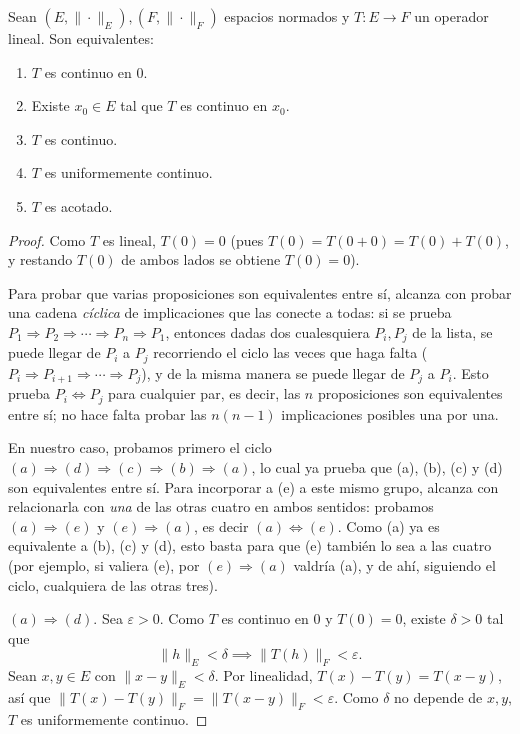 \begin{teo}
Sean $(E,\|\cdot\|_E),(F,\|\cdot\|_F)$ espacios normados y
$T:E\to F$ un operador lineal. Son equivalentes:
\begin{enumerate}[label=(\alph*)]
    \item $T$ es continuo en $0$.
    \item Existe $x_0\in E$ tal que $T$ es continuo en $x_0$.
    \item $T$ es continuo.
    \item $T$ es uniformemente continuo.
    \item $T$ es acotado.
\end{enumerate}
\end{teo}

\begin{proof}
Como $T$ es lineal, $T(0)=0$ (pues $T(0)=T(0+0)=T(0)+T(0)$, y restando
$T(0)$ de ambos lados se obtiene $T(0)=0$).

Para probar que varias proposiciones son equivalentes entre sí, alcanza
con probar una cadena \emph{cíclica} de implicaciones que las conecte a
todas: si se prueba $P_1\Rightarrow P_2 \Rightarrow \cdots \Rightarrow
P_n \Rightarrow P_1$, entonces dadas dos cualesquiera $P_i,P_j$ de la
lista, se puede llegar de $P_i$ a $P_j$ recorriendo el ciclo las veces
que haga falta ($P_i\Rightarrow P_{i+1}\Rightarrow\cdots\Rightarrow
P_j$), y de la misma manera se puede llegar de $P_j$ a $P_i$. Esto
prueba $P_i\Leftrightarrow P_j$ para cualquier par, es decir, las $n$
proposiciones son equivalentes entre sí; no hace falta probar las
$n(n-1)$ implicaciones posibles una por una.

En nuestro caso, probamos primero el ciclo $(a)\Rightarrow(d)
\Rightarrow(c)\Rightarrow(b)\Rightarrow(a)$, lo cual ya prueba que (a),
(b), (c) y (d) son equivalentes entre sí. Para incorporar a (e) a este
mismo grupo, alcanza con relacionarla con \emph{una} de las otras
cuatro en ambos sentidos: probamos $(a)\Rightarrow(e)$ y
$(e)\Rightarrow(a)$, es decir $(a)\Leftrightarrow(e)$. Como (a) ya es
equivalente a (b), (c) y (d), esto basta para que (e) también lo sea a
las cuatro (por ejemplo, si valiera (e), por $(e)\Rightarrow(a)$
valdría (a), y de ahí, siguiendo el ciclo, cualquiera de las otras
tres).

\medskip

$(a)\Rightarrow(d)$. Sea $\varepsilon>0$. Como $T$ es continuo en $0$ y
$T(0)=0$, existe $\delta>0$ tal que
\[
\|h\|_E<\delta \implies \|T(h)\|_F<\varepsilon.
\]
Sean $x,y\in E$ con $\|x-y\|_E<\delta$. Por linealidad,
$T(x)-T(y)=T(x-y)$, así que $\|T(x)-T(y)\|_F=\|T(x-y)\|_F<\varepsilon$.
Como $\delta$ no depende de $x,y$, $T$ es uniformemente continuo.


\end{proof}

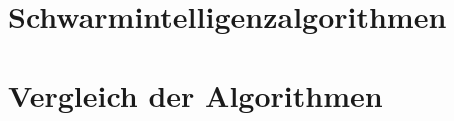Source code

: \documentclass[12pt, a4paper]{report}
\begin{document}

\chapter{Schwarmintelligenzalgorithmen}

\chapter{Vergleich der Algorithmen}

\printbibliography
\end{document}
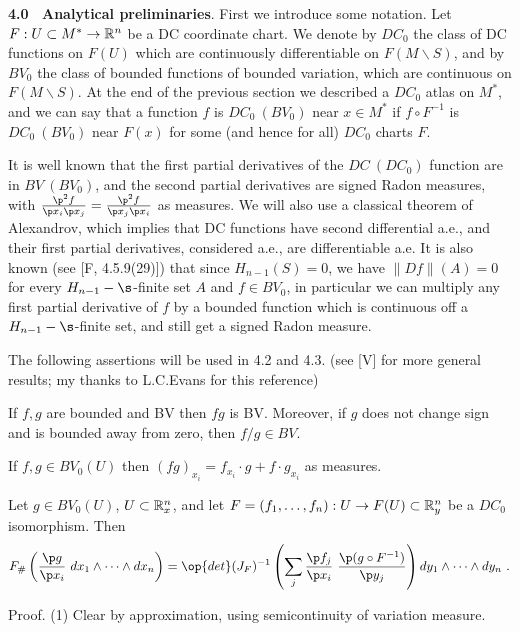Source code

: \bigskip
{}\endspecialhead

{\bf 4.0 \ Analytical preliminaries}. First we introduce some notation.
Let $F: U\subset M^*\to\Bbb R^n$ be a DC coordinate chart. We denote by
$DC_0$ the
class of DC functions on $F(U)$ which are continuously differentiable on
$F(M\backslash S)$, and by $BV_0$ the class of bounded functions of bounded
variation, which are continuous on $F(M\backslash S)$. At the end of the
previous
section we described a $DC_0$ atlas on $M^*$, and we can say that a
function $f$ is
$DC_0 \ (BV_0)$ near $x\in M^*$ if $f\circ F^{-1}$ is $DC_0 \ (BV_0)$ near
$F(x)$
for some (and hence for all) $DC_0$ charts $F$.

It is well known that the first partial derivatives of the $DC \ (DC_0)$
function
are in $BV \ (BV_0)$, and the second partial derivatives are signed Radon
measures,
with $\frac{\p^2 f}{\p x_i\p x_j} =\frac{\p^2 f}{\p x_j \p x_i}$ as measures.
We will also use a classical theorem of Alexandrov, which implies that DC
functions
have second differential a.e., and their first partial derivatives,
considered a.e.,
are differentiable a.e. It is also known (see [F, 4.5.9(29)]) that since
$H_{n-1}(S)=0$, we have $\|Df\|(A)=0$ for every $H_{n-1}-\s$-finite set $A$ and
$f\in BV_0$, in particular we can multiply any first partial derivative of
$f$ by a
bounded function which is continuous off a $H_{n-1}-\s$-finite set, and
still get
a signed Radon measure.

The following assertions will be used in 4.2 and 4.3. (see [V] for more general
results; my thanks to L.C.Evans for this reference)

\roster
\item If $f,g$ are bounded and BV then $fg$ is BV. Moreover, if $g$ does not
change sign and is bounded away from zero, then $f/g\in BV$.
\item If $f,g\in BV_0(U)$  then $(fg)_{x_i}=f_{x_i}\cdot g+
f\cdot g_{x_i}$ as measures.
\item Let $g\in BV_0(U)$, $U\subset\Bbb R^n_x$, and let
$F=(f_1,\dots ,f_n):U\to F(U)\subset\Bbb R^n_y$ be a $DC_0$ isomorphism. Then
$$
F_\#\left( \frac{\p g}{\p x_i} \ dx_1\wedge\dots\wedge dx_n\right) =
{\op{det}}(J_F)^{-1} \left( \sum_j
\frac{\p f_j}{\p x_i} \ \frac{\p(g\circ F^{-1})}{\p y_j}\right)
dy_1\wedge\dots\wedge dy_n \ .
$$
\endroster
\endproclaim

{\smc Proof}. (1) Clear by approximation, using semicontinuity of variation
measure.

----

▶ [PROMPT]: An exact, complete copy of the lines above from the one with "section we described" through the one with "for some (and" is the whole answer.

▶ [ANSWER AREA]:
section we described a $DC_0$ atlas on $M^*$, and we can say that a
function $f$ is
$DC_0 \ (BV_0)$ near $x\in M^*$ if $f\circ F^{-1}$ is $DC_0 \ (BV_0)$ near
$F(x)$
for some (and hence for all) $DC_0$ charts $F$.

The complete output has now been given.